PROBLEM REQUIREMENTS: Read through the listing below, and copy every line where the string "IPMCTL" appears.

INFORMATION PROVIDED:

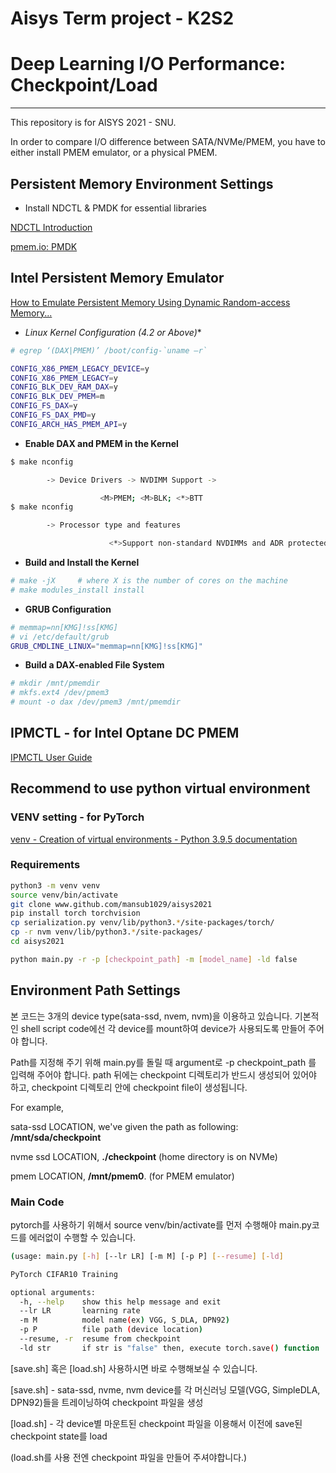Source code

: # Aisys Term project - K2S2

# Deep Learning I/O Performance: Checkpoint/Load

---

This repository is for AISYS 2021 - SNU.

In order to compare I/O difference between SATA/NVMe/PMEM, you have to either install PMEM emulator, or a physical PMEM.

## Persistent Memory Environment Settings

- Install NDCTL & PMDK for essential libraries

[NDCTL Introduction](https://docs.pmem.io/persistent-memory/getting-started-guide/what-is-ndctl)

[pmem.io: PMDK](https://pmem.io/pmdk/)

## Intel Persistent Memory Emulator

[How to Emulate Persistent Memory Using Dynamic Random-access Memory...](https://software.intel.com/content/www/us/en/develop/articles/how-to-emulate-persistent-memory-on-an-intel-architecture-server.html?utm_source=feedburner&utm_medium=feed&utm_campaign=Feed%3A+ISNMain+%28Intel+Developer+Zone+Articles+Feed%29)

- **Linux* Kernel Configuration (4.2 or Above)**

```bash
# egrep ‘(DAX|PMEM)’ /boot/config-`uname –r`

CONFIG_X86_PMEM_LEGACY_DEVICE=y
CONFIG_X86_PMEM_LEGACY=y
CONFIG_BLK_DEV_RAM_DAX=y
CONFIG_BLK_DEV_PMEM=m
CONFIG_FS_DAX=y
CONFIG_FS_DAX_PMD=y
CONFIG_ARCH_HAS_PMEM_API=y
```

- **Enable DAX and PMEM in the Kernel**

```bash
$ make nconfig

        -> Device Drivers -> NVDIMM Support ->

                    <M>PMEM; <M>BLK; <*>BTT
$ make nconfig

        -> Processor type and features

                      <*>Support non-standard NVDIMMs and ADR protected memory

```

- **Build and Install the Kernel**

```bash
# make -jX     # where X is the number of cores on the machine
# make modules_install install
```

- **GRUB Configuration**

```bash
# memmap=nn[KMG]!ss[KMG]
# vi /etc/default/grub
GRUB_CMDLINE_LINUX="memmap=nn[KMG]!ss[KMG]"
```

- **Build a DAX-enabled File System**

```bash
# mkdir /mnt/pmemdir
# mkfs.ext4 /dev/pmem3
# mount -o dax /dev/pmem3 /mnt/pmemdir
```

## IPMCTL - for Intel Optane DC PMEM

[IPMCTL User Guide](https://docs.pmem.io/ipmctl-user-guide/)

## Recommend to use python virtual environment

### VENV setting - for PyTorch

[venv - Creation of virtual environments - Python 3.9.5 documentation](https://docs.python.org/ko/3/library/venv.html)

### R**equirements**

```bash
python3 -m venv venv
source venv/bin/activate
git clone www.github.com/mansub1029/aisys2021
pip install torch torchvision
cp serialization.py venv/lib/python3.*/site-packages/torch/
cp -r nvm venv/lib/python3.*/site-packages/
cd aisys2021

python main.py -r -p [checkpoint_path] -m [model_name] -ld false
```

## Environment Path Settings

본 코드는 3개의 device type(sata-ssd, nvem, nvm)을 이용하고 있습니다. 기본적인 shell script code에선 각 device를 mount하여 device가 사용되도록 만들어 주어야 합니다. 

Path를 지정해 주기 위해 main.py를 돌릴 때 argument로 -p checkpoint_path 를 입력해 주어야 합니다. path 뒤에는 checkpoint 디렉토리가 반드시 생성되어 있어야 하고, checkpoint 디렉토리 안에 checkpoint file이 생성됩니다. 

For example,

sata-ssd LOCATION, we've given the path as following: **/mnt/sda/checkpoint**

nvme ssd LOCATION, **./checkpoint**  (home directory is on NVMe)

pmem LOCATION, **/mnt/pmem0**. (for PMEM emulator)

### Main Code

pytorch를 사용하기 위해서 source venv/bin/activate를 먼저 수행해야 main.py코드를 에러없이 수행할 수 있습니다.

```bash
(usage: main.py [-h] [--lr LR] [-m M] [-p P] [--resume] [-ld]

PyTorch CIFAR10 Training

optional arguments:
  -h, --help    show this help message and exit
  --lr LR       learning rate
  -m M          model name(ex) VGG, S_DLA, DPN92)
  -p P          file path (device location)
  --resume, -r  resume from checkpoint
  -ld str       if str is "false" then, execute torch.save() function
```

[save.sh] 혹은 [load.sh] 사용하시면 바로 수행해보실 수 있습니다.

[save.sh] - sata-ssd, nvme, nvm device를 각 머신러닝 모델(VGG, SimpleDLA, DPN92)들을 트레이닝하여 checkpoint 파일을 생성

[load.sh] - 각 device별 마운트된 checkpoint 파일을 이용해서 이전에 save된 checkpoint state를 load

(load.sh를 사용 전엔 checkpoint 파일을 만들어 주셔야합니다.)
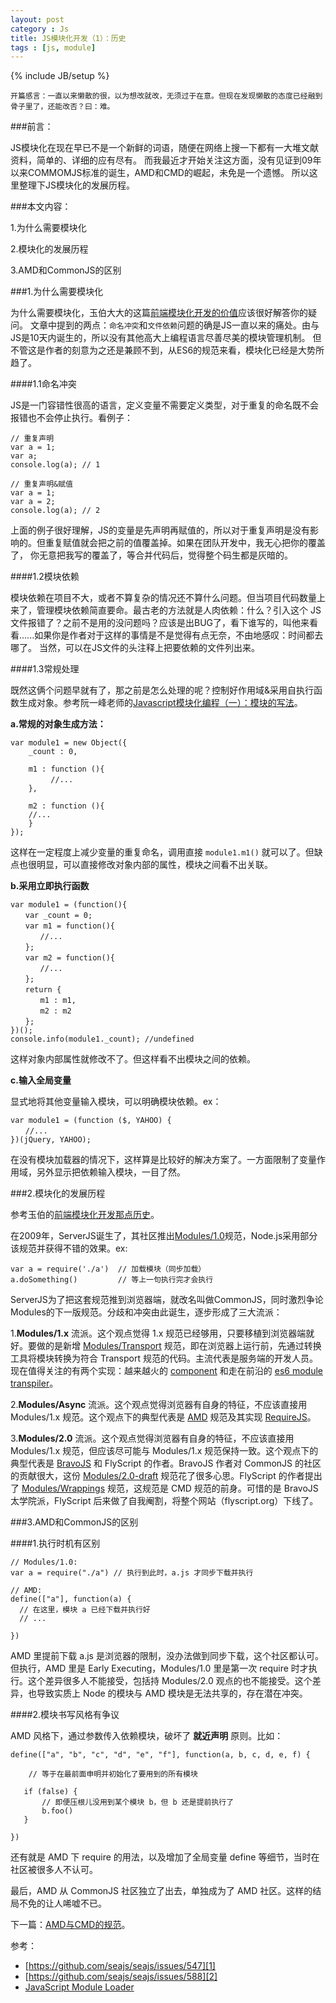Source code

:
 ```yaml
---
layout: post
category : Js
title: JS模块化开发（1）：历史
tags : [js, module]
---
```

{% include JB/setup %}

	开篇感言：一直以来懒散的很，以为想改就改，无须过于在意。但现在发现懒散的态度已经融到骨子里了，还能改否？曰：难。

###前言：

JS模块化在现在早已不是一个新鲜的词语，随便在网络上搜一下都有一大堆文献资料，简单的、详细的应有尽有。
而我最近才开始关注这方面，没有见证到09年以来COMMOMJS标准的诞生，AMD和CMD的崛起，未免是一个遗憾。
所以这里整理下JS模块化的发展历程。

###本文内容：

1.为什么需要模块化

2.模块化的发展历程

3.AMD和CommonJS的区别

###1.为什么需要模块化

为什么需要模块化，玉伯大大的这篇[前端模块化开发的价值][1]应该很好解答你的疑问。
文章中提到的两点：`命名冲突`和`文件依赖`问题的确是JS一直以来的痛处。由与JS是10天内诞生的，所以没有其他高大上编程语言尽善尽美的模块管理机制。
但不管这是作者的刻意为之还是兼顾不到，从ES6的规范来看，模块化已经是大势所趋了。

####1.1命名冲突

JS是一门容错性很高的语言，定义变量不需要定义类型，对于重复的命名既不会报错也不会停止执行。看例子：
 
    // 重复声明
	var a = 1;
	var a;
	console.log(a); // 1

	// 重复声明&赋值
	var a = 1;
	var a = 2;
	console.log(a); // 2

上面的例子很好理解，JS的变量是先声明再赋值的，所以对于重复声明是没有影响的。但重复赋值就会把之前的值覆盖掉。如果在团队开发中，我无心把你的覆盖了，
你无意把我写的覆盖了，等合并代码后，觉得整个码生都是灰暗的。

####1.2模块依赖

模块依赖在项目不大，或者不算复杂的情况还不算什么问题。但当项目代码数量上来了，管理模块依赖简直要命。最古老的方法就是人肉依赖：什么？引入这个
JS文件报错了？之前不是用的没问题吗？应该是出BUG了，看下谁写的，叫他来看看......如果你是作者对于这样的事情是不是觉得有点无奈，不由地感叹：时间都去哪了。
当然，可以在JS文件的头注释上把要依赖的文件列出来。

####1.3常规处理

既然这俩个问题早就有了，那之前是怎么处理的呢？控制好作用域&采用自执行函数生成对象。参考阮一峰老师的[Javascript模块化编程（一）：模块的写法][14]。

**a.常规的对象生成方法：**

	var module1 = new Object({
		_count : 0,

		m1 : function (){
		　　　//...
		},

		m2 : function (){
		//...
		}
	});

这样在一定程度上减少变量的重复命名，调用直接 `module1.m1()` 就可以了。但缺点也很明显，可以直接修改对象内部的属性，模块之间看不出关联。

**b.采用立即执行函数**

	var module1 = (function(){
	　　var _count = 0;
	　　var m1 = function(){
	　　　　//...
	　　};
	　　var m2 = function(){
	　　　　//...
	　　};
	　　return {
	　　　　m1 : m1,
	　　　　m2 : m2
	　　};
	})();
	console.info(module1._count); //undefined

这样对象内部属性就修改不了。但这样看不出模块之间的依赖。

**c.输入全局变量**

显式地将其他变量输入模块，可以明确模块依赖。ex：

	var module1 = (function ($, YAHOO) {
	　　//...
	})(jQuery, YAHOO);

在没有模块加载器的情况下，这样算是比较好的解决方案了。一方面限制了变量作用域，另外显示把依赖输入模块，一目了然。


###2.模块化的发展历程

参考玉伯的[前端模块化开发那点历史][2]。

在2009年，ServerJS诞生了，其社区推出[Modules/1.0][3]规范，Node.js采用部分该规范并获得不错的效果。ex:

	var a = require('./a')  // 加载模块（同步加载）
	a.doSomething()         // 等上一句执行完才会执行

ServerJS为了把这套规范推到浏览器端，就改名叫做CommonJS，同时激烈争论Modules的下一版规范。分歧和冲突由此诞生，逐步形成了三大流派：

1.**Modules/1.x** 流派。这个观点觉得 1.x 规范已经够用，只要移植到浏览器端就好。要做的是新增 [Modules/Transport][4] 规范，即在浏览器上运行前，先通过转换工具将模块转换为符合 Transport 规范的代码。主流代表是服务端的开发人员。现在值得关注的有两个实现：越来越火的 [component][5] 和走在前沿的 [es6 module transpiler][6]。

2.**Modules/Async** 流派。这个观点觉得浏览器有自身的特征，不应该直接用 Modules/1.x 规范。这个观点下的典型代表是 [AMD][7] 规范及其实现 [RequireJS][8]。

3.**Modules/2.0** 流派。这个观点觉得浏览器有自身的特征，不应该直接用 Modules/1.x 规范，但应该尽可能与 Modules/1.x 规范保持一致。这个观点下的典型代表是 [BravoJS][9] 和 FlyScript 的作者。BravoJS 作者对 CommonJS 的社区的贡献很大，这份 [Modules/2.0-draft][10] 规范花了很多心思。FlyScript 的作者提出了 [Modules/Wrappings][11] 规范，这规范是 CMD 规范的前身。可惜的是 BravoJS 太学院派，FlyScript 后来做了自我阉割，将整个网站（flyscript.org）下线了。

###3.AMD和CommonJS的区别

####1.执行时机有区别

	// Modules/1.0:
	var a = require("./a") // 执行到此时，a.js 才同步下载并执行

	// AMD:
	define(["a"], function(a) {
	  // 在这里，模块 a 已经下载并执行好
	  // ...

	})

AMD 里提前下载 a.js 是浏览器的限制，没办法做到同步下载，这个社区都认可。但执行，AMD 里是 Early Executing，Modules/1.0 里是第一次 require 时才执行。这个差异很多人不能接受，包括持 Modules/2.0 观点的也不能接受。这个差异，也导致实质上 Node 的模块与 AMD 模块是无法共享的，存在潜在冲突。

####2.模块书写风格有争议

AMD 风格下，通过参数传入依赖模块，破坏了 **就近声明** 原则。比如：

	define(["a", "b", "c", "d", "e", "f"], function(a, b, c, d, e, f) {

	    // 等于在最前面申明并初始化了要用到的所有模块

	   if (false) {
	       // 即便压根儿没用到某个模块 b，但 b 还是提前执行了
	       b.foo()
	   }

	})

还有就是 AMD 下 require 的用法，以及增加了全局变量 define 等细节，当时在社区被很多人不认可。

最后，AMD 从 CommonJS 社区独立了出去，单独成为了 AMD 社区。这样的结局不免的让人唏嘘不已。

下一篇：[AMD与CMD的规范][13]。

参考：

* [https://github.com/seajs/seajs/issues/547][1]
* [https://github.com/seajs/seajs/issues/588][2]
* [JavaScript Module Loader][12]

[1]: https://github.com/seajs/seajs/issues/547
[2]: https://github.com/seajs/seajs/issues/588
[3]: http://wiki.commonjs.org/wiki/Modules
[4]: http://wiki.commonjs.org/wiki/Modules/Transport
[5]: https://github.com/componentjs/component
[6]: https://github.com/esnext/es6-module-transpiler
[7]: http://wiki.commonjs.org/wiki/Modules/AsynchronousDefinition
[8]: http://requirejs.org/
[9]: https://code.google.com/p/bravojs/
[10]: http://www.page.ca/~wes/CommonJS/modules-2.0-7/
[11]: http://wiki.commonjs.org/wiki/Modules/Wrappings
[12]: http://huangxuan.me/2015/05/25/js-module-loader/
[13]: /js/2015/10/18/js-amd-cmd/
[14]: http://www.ruanyifeng.com/blog/2012/10/javascript_module.html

TASK OUTPUT:
## IPMCTL - for Intel Optane DC PMEM
[IPMCTL User Guide](https://docs.pmem.io/ipmctl-user-guide/)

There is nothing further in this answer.